As well as indulging the bits of my brain that are still full of geology, blogging has allowed me to learn new skills. Regular practice of writing must have done me some good; I’m quicker at it certainly, also more likely to delete text during review. I now realise that writing is more about what you leave out than what you add – a sign I am no longer a complete novice. I think more about structure than I used to; I’m more likely to start writing an outline rather than just pile in with writing text. My default structure that has diffused into me from years of reading the Economist is: <opening paragraph with context, striking image/story/etc> <facts and explanation> <closing paragraph, summary and link back to opening paragraph>.  It works, but at some point I’ll feel the need to try something different.

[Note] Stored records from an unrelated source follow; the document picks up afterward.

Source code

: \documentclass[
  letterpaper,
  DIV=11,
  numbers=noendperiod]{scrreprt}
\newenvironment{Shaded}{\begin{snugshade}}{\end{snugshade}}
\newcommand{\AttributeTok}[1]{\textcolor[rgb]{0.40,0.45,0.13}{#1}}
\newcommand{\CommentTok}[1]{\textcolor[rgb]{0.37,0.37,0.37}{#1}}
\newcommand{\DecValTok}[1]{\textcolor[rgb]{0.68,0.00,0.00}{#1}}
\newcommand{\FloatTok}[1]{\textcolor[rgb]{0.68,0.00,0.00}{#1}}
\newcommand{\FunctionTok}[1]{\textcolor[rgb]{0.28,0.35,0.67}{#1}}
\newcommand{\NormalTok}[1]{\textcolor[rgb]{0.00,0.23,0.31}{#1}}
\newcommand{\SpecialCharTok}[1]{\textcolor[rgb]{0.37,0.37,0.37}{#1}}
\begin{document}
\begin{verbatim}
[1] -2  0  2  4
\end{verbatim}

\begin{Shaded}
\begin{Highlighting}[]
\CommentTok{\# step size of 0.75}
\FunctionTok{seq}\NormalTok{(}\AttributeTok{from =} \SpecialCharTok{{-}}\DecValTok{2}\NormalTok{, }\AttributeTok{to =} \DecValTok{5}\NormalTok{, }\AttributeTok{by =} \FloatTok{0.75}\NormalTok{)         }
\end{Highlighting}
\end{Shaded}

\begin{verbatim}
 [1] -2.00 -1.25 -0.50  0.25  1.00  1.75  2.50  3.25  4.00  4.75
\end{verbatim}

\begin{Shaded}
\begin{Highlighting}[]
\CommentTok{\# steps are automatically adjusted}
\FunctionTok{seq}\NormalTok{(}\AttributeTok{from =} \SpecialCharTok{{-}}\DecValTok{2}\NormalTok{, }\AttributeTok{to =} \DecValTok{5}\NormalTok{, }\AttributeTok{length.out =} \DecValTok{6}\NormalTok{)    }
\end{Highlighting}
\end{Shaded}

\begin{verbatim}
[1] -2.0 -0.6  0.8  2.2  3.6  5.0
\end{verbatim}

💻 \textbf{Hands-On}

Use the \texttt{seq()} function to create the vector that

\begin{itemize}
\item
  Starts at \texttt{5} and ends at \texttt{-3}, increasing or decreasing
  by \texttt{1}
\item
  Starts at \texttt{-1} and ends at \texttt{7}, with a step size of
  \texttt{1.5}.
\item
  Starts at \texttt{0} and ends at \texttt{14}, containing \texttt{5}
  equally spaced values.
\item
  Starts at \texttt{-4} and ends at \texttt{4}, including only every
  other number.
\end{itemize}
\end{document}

One of the things motivating me to blog is a strong case of book-envy. A number of my friends from university have written books. While I may never find the time, or discover a suitable subject, or acquire the skills to keep a reader’s attention for hundreds of pages, my blogging might be a step towards becoming a published author one day. In the meantime I can tell myself that books are sooooo twentieth century.

What next? More of the same I think. One of the nice things about the blogosphere is that putting in the work seems to makes a difference. The people who have put the most work in for the longest are the ones with the most Twitter followers, the biggest profile. In such a meritocracy I need to keep plugging away, improving and keep trying to produce interesting well-written posts and see what happens. This isn’t my day-job so anything is a bonus.

Some sort of fossil thingy

I get nervous if a blog post doesn’t have enough photos in. Had you noticed?

A staple of scientific blogging is writing about specific scientific papers. I’ll be doing a lot more of this and I like the idea of focussing on open access papers, or to be precise papers that are available on the internet. I like the idea of guiding folk without access to university libraries towards real-live scientific papers. I may follow some specific themes with these posts such as “how mountains die”, eclogites and how granites intrude.

My blogging is guided by my academic experience, hence the hard-rock bias. Often I catch-up with a subject and see how it has progressed since I studied it in the 1990s. Posts that talk about what ‘people used to think’ and what ‘we know realise’ are tracing my own journey of discovery. At some point I will write about my own PhD research as well. I’ve referred to it occasionally, but for some reason I’ve never got into it. One day I’ll bore you silly with the west of Ireland, the glories of Currywongaun and how I argued with a zircon and won.

Enough. Having talked about the importance of structure, I’m worried I’ll prove my point with a long rambling post that goes nowhere. I’ll wrap-up with a request. On the Internet, concentrated attention and thought is a precious resource, so I know I’m asking you a biiiig favour – please provide a spot of feedback on this blog. What do you like, what do you dislike, what would you like to see more of?*

*Please don’t be taken in my British self-deprecation. I think many of my posts here are really rather good, I’m just not comfortable saying so in public except in small italic font. I know this blog could be even better though, so I’m not looking for encouragement (although its always nice) so much as genuine constructive criticism and suggestions of new avenues to explore. Thanks!